I think this year's Booker shortlist is perverse. It made me feel nauseous all day when I saw the papers. It's good that there are new writers on it - like MJ Hyland - and I'm willing to believe that Kiran Desai is good, though she has the career advantage of having a Booker-friendly mother... but WHERE is my beloved DAVID MITCHELL???
He is so far above the other contenders it's like some bizarre practical joke. I accept that Black Swan Green is a very different kind of book to his previous shortlisted two (number9dream and Cloud Atlas, which should have won), but this doesn't detract from its immaculately captured vernacular, spacious narrative and pitch-perfect characterisation. It's so much better than anything Sarah Waters has written that I'm beginning to suspect that this year's panel has an agenda.

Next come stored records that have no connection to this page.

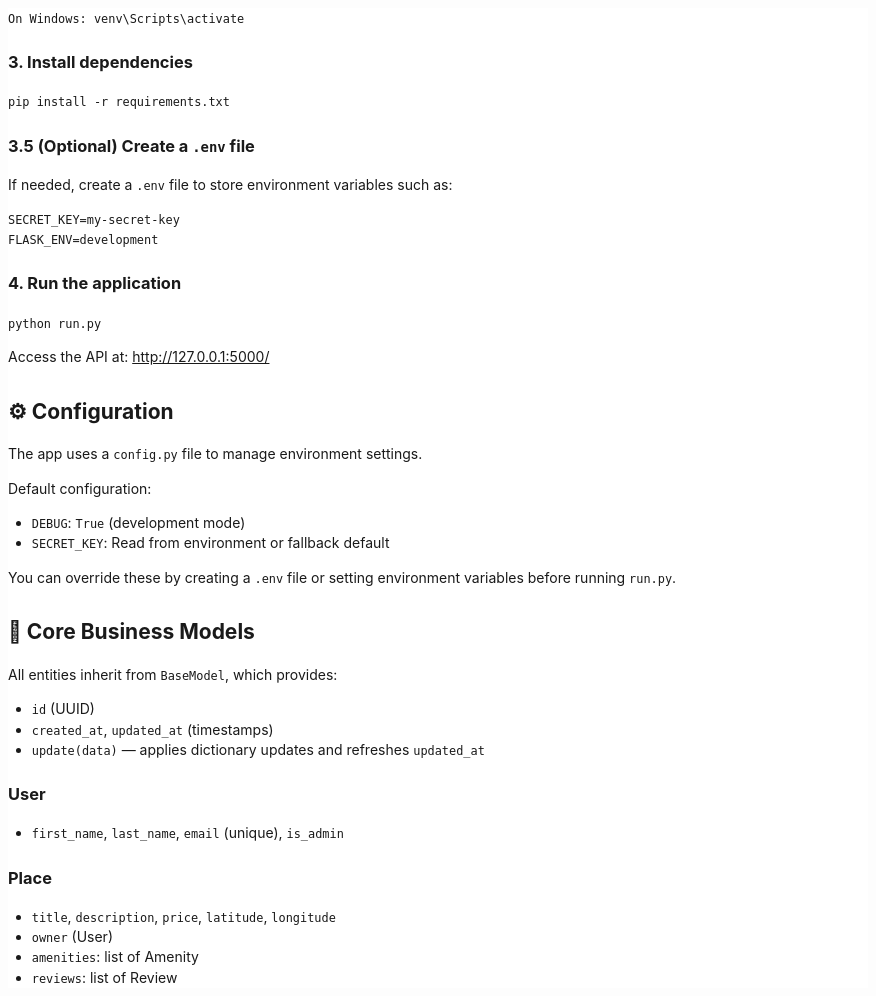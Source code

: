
 ```
On Windows: venv\Scripts\activate
```

### 3. Install dependencies

```
pip install -r requirements.txt
```

### 3.5 (Optional) Create a `.env` file

If needed, create a `.env` file to store environment variables such as:

```env
SECRET_KEY=my-secret-key
FLASK_ENV=development
```

### 4. Run the application

```
python run.py
```

Access the API at: http://127.0.0.1:5000/

## ⚙️ Configuration

The app uses a `config.py` file to manage environment settings.

Default configuration:

- `DEBUG`: `True` (development mode)
- `SECRET_KEY`: Read from environment or fallback default

You can override these by creating a `.env` file or setting environment variables before running `run.py`.

## 🧠 Core Business Models

All entities inherit from `BaseModel`, which provides:

- `id` (UUID)
- `created_at`, `updated_at` (timestamps)
- `update(data)` — applies dictionary updates and refreshes `updated_at`

### User

- `first_name`, `last_name`, `email` (unique), `is_admin`

### Place

- `title`, `description`, `price`, `latitude`, `longitude`
- `owner` (User)
- `amenities`: list of Amenity
- `reviews`: list of Review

The Chair of judges, Hermione Lee (who incidentally is soon to be a tutor of mine), is a women's writing authority, whose work on Virginia Woolf and Elizabeth Bowen, while impressive, is ultimately scornful of the thump and swagger of the male novelistic voice - Joyce, Dickens, et al. So the cosy, curvy lesbian lit of Waters appeals to her for all too obvious reasons.
Another judge is Simon Armitage (above), populist poet and writer of painfully stalled lad lit. A couple of years ago he published his own 70s nostalgia novel, all about being a boy in provinical England and playing Space Invaders and having a rubbish haircut. Outwardly it overlaps with David Mtchell's book - with the crucial difference that Mitchell is a genius of description, style, comedy and understatement, whereas Armitage is a tosspot. But he probably told himself that David Mitchell ripped off his idea or some such balderdash, and took it out on him.
In other words, the fates have conspired against Mitchell. But not to worry - literary prizes are a pile of meaningless commercial shite anyway.